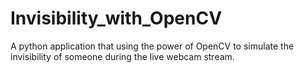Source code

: # Invisibility_with_OpenCV
A python application that using the power of OpenCV to simulate the invisibility of someone during the live webcam stream.

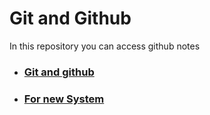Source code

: # Git and Github

In this repository you can access github notes 

  - ### [Git and github](<Git and github.md>)

  - ### [For new System ](<For new system.md>)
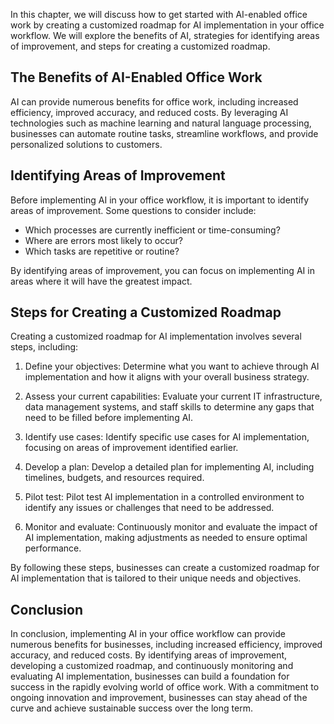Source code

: 

In this chapter, we will discuss how to get started with AI-enabled office work by creating a customized roadmap for AI implementation in your office workflow. We will explore the benefits of AI, strategies for identifying areas of improvement, and steps for creating a customized roadmap.

The Benefits of AI-Enabled Office Work
--------------------------------------

AI can provide numerous benefits for office work, including increased efficiency, improved accuracy, and reduced costs. By leveraging AI technologies such as machine learning and natural language processing, businesses can automate routine tasks, streamline workflows, and provide personalized solutions to customers.

Identifying Areas of Improvement
--------------------------------

Before implementing AI in your office workflow, it is important to identify areas of improvement. Some questions to consider include:

* Which processes are currently inefficient or time-consuming?
* Where are errors most likely to occur?
* Which tasks are repetitive or routine?

By identifying areas of improvement, you can focus on implementing AI in areas where it will have the greatest impact.

Steps for Creating a Customized Roadmap
---------------------------------------

Creating a customized roadmap for AI implementation involves several steps, including:

1. Define your objectives: Determine what you want to achieve through AI implementation and how it aligns with your overall business strategy.

2. Assess your current capabilities: Evaluate your current IT infrastructure, data management systems, and staff skills to determine any gaps that need to be filled before implementing AI.

3. Identify use cases: Identify specific use cases for AI implementation, focusing on areas of improvement identified earlier.

4. Develop a plan: Develop a detailed plan for implementing AI, including timelines, budgets, and resources required.

5. Pilot test: Pilot test AI implementation in a controlled environment to identify any issues or challenges that need to be addressed.

6. Monitor and evaluate: Continuously monitor and evaluate the impact of AI implementation, making adjustments as needed to ensure optimal performance.

By following these steps, businesses can create a customized roadmap for AI implementation that is tailored to their unique needs and objectives.

Conclusion
----------

In conclusion, implementing AI in your office workflow can provide numerous benefits for businesses, including increased efficiency, improved accuracy, and reduced costs. By identifying areas of improvement, developing a customized roadmap, and continuously monitoring and evaluating AI implementation, businesses can build a foundation for success in the rapidly evolving world of office work. With a commitment to ongoing innovation and improvement, businesses can stay ahead of the curve and achieve sustainable success over the long term.
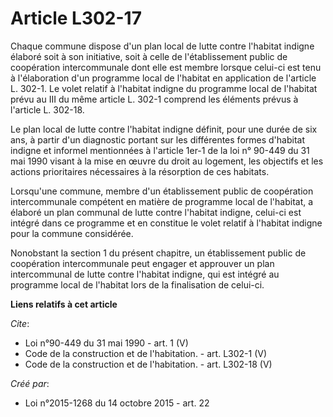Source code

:# Article L302-17

Chaque commune dispose d'un plan local de lutte contre l'habitat indigne élaboré soit à son initiative, soit à celle de
l'établissement public de coopération intercommunale dont elle est membre lorsque celui-ci est tenu à l'élaboration d'un
programme local de l'habitat en application de l'article L. 302-1. Le volet relatif à l'habitat indigne du programme local de
l'habitat prévu au III du même article L. 302-1 comprend les éléments prévus à l'article L. 302-18. 

Le plan local de lutte contre l'habitat indigne définit, pour une durée de six ans, à partir d'un diagnostic portant sur les
différentes formes d'habitat indigne et informel mentionnées à l'article 1er-1 de la loi n° 90-449 du 31 mai 1990 visant à la
mise en œuvre du droit au logement, les objectifs et les actions prioritaires nécessaires à la résorption de ces habitats. 

Lorsqu'une commune, membre d'un établissement public de coopération intercommunale compétent en matière de programme local de
l'habitat, a élaboré un plan communal de lutte contre l'habitat indigne, celui-ci est intégré dans ce programme et en
constitue le volet relatif à l'habitat indigne pour la commune considérée. 

Nonobstant la section 1 du présent chapitre, un établissement public de coopération intercommunale peut engager et approuver
un plan intercommunal de lutte contre l'habitat indigne, qui est intégré au programme local de l'habitat lors de la
finalisation de celui-ci.

**Liens relatifs à cet article**

_Cite_:

  - Loi n°90-449 du 31 mai 1990 - art. 1 (V)
  - Code de la construction et de l'habitation. - art. L302-1 (V)
  - Code de la construction et de l'habitation. - art. L302-18 (V)

_Créé par_:

  - Loi n°2015-1268 du 14 octobre 2015 - art. 22
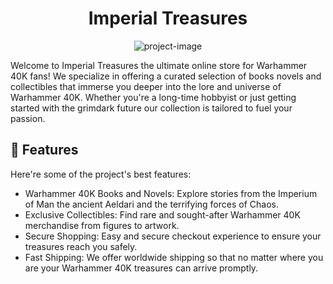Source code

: <h1 align="center" id="title">Imperial Treasures</h1>

<p align="center"><img src="https://1000logos.net/wp-content/uploads/2022/11/Warhammer-logo.png" alt="project-image"></p>

<p id="description">Welcome to Imperial Treasures the ultimate online store for Warhammer 40K fans! We specialize in offering a curated selection of books novels and collectibles that immerse you deeper into the lore and universe of Warhammer 40K. Whether you're a long-time hobbyist or just getting started with the grimdark future our collection is tailored to fuel your passion.</p>

  
  
<h2>🧐 Features</h2>

Here're some of the project's best features:

*   Warhammer 40K Books and Novels: Explore stories from the Imperium of Man the ancient Aeldari and the terrifying forces of Chaos.
*   Exclusive Collectibles: Find rare and sought-after Warhammer 40K merchandise from figures to artwork.
*   Secure Shopping: Easy and secure checkout experience to ensure your treasures reach you safely.
*   Fast Shipping: We offer worldwide shipping so that no matter where you are your Warhammer 40K treasures can arrive promptly.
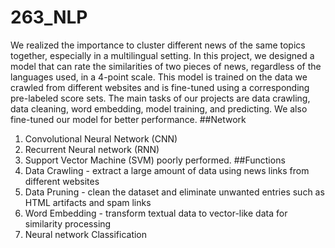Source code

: # 263_NLP
We realized the importance to cluster different news of the same topics together, especially in a multilingual setting. In this project, we designed a model that can rate the similarities of two pieces of news, regardless of the languages used, in a 4-point scale. This model is trained on the data we crawled from different websites and is fine-tuned using a corresponding pre-labeled score sets. The main tasks of our projects are data crawling, data cleaning, word embedding, model training, and predicting. We also fine-tuned our model for better performance.
##Network
1. Convolutional Neural Network (CNN)
2. Recurrent Neural network (RNN)
3. Support Vector Machine (SVM) poorly performed.
##Functions
1. Data Crawling - extract a large amount of data using news links from different websites
2. Data Pruning - clean the dataset and eliminate unwanted entries such as HTML artifacts and spam links
3. Word Embedding - transform textual data to vector-like data for similarity processing
4. Neural network Classification
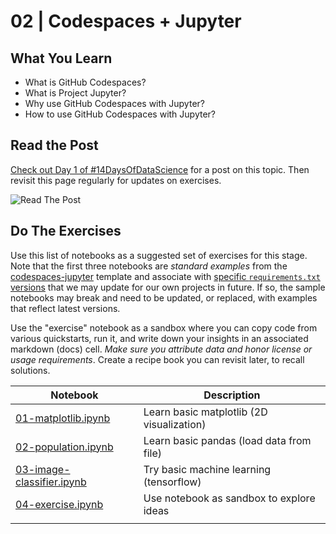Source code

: # 02 | Codespaces + Jupyter

## What You Learn
 - What is GitHub Codespaces?
 - What is Project Jupyter?
 - Why use GitHub Codespaces with Jupyter?
 - How to use GitHub Codespaces with Jupyter?

## Read the Post

[Check out Day 1 of #14DaysOfDataScience](https://30daysof.github.io/data-science-day/week-2/1-codespaces/) for a post on this topic. Then revisit this page regularly for updates on exercises.

![Read The Post](https://30daysof.github.io/data-science-day/_astro/DatatScienceDay-DevTools-1.neV0V9YR_1m23eS.webp)

## Do The Exercises

Use this list of notebooks as a suggested set of exercises for this stage. Note that the first three notebooks are _standard examples_ from the  [codespaces-jupyter](https://github.com/github/codespaces-jupyter) template and associate with [specific `requirements.txt` versions](https://github.com/github/codespaces-jupyter/blob/main/requirements.txt) that we may update for our own projects in future. If so, the sample notebooks may break and need to be updated, or replaced, with examples that reflect latest versions.

Use the "exercise" notebook as a sandbox where you can copy code from various quickstarts, run it, and write down your insights in an associated markdown (docs) cell. _Make sure you attribute data and honor license or usage requirements_. Create a recipe book you can revisit later, to recall solutions.

| Notebook | Description |
| --- | --- |
| [01-matplotlib.ipynb](./01-matplotlib.ipynb) | Learn basic matplotlib (2D visualization) |
| [02-population.ipynb](./02-population.ipynb) | Learn basic pandas (load data from file) |
| [03-image-classifier.ipynb](./03-image-classifier.ipynb) | Try basic machine learning (tensorflow) |
| [04-exercise.ipynb](./04-exercise.ipynb) | Use notebook as sandbox to explore ideas |
| | |

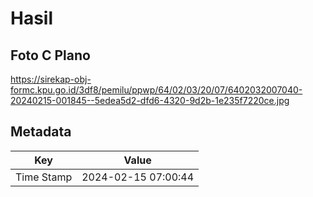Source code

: # Hasil

## Foto C Plano

https://sirekap-obj-formc.kpu.go.id/3df8/pemilu/ppwp/64/02/03/20/07/6402032007040-20240215-001845--5edea5d2-dfd6-4320-9d2b-1e235f7220ce.jpg


## Metadata

| Key        | Value               |
| ---------- | ------------------- |
| Time Stamp | 2024-02-15 07:00:44 |



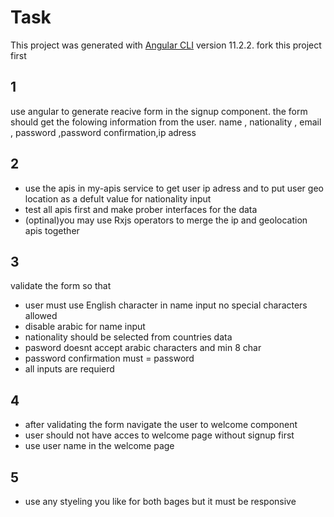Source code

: # Task
This project was generated with [Angular CLI](https://github.com/angular/angular-cli) version 11.2.2.
fork this project first

 
## 1
use angular to generate reacive form in the signup component.
 the form should get the folowing information from the user.
 name , nationality , email , password ,password confirmation,ip adress

## 2
 * use the apis in my-apis service to get user ip adress and to put user geo location as a defult value for nationality input
 * test all apis first and make prober interfaces for the data
 * (optinal)you may use Rxjs operators to  merge the ip and geolocation apis together

## 3
validate the form so that 
* user must use English character in name input no special characters allowed
* disable arabic for name input
* nationality should be selected from countries data
* pasword doesnt accept arabic characters and min 8 char
* password confirmation must  = password
* all inputs are requierd 

## 4
* after validating the form navigate the user to welcome component 
* user should not have acces to welcome page without signup first
* use user name in the welcome page
## 5
  * use any styeling you like for both bages but it must be responsive
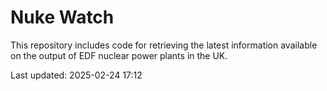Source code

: # Nuke Watch

This repository includes code for retrieving the latest information available on the output of EDF nuclear power plants in the UK.

Last updated: 2025-02-24 17:12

■ ■ ■ ■

» **TO DO**: Using the records above, copy all lines that include the word "intercommunale".

» **ANSWER FOR THE TASK**:
l'établissement public de coopération intercommunale dont elle est membre lorsque celui-ci est tenu à l'élaboration d'un
Lorsqu'une commune, membre d'un établissement public de coopération intercommunale compétent en matière de programme local de
Nonobstant la section 1 du présent chapitre, un établissement public de coopération intercommunale peut engager et approuver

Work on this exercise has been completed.